In the records below, begin at the line that has "6 show delivery" and stop after the line that has "This section describes"; quote those lines verbatim and nothing more.

EXTRACTED ENTRIES:

§

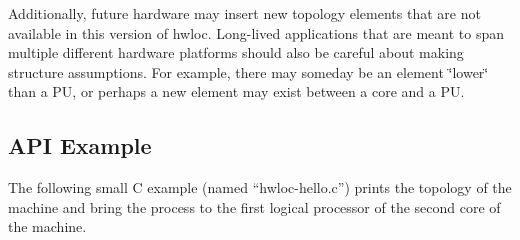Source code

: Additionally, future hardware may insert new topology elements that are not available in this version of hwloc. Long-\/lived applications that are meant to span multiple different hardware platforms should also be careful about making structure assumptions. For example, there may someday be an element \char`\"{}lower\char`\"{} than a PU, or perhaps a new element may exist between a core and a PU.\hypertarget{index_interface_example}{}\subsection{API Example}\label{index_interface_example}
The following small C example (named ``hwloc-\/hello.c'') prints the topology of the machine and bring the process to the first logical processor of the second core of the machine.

§

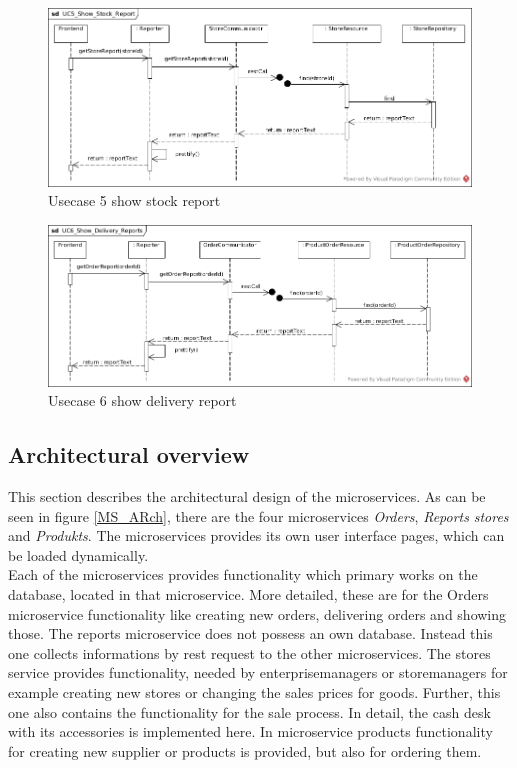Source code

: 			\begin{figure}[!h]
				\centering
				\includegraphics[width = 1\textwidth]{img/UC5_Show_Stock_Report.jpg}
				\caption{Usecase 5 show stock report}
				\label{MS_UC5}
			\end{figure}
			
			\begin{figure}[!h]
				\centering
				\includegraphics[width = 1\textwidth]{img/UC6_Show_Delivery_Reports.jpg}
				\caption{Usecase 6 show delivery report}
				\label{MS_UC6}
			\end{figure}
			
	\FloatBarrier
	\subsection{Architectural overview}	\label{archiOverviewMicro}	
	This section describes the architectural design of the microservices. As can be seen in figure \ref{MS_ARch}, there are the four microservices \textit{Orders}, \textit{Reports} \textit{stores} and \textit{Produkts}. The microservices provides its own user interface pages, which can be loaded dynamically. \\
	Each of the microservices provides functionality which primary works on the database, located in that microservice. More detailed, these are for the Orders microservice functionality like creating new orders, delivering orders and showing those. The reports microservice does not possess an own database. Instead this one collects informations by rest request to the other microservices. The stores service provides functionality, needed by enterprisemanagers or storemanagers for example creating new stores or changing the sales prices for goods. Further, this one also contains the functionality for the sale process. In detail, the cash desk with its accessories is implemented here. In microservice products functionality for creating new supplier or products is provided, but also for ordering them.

§

SOLUTION TO THIS EXERCISE:
				\caption{Usecase 6 show delivery report}
				\label{MS_UC6}
			\end{figure}
			
	\FloatBarrier
	\subsection{Architectural overview}	\label{archiOverviewMicro}	
	This section describes the architectural design of the microservices. As can be seen in figure \ref{MS_ARch}, there are the four microservices \textit{Orders}, \textit{Reports} \textit{stores} and \textit{Produkts}. The microservices provides its own user interface pages, which can be loaded dynamically. \\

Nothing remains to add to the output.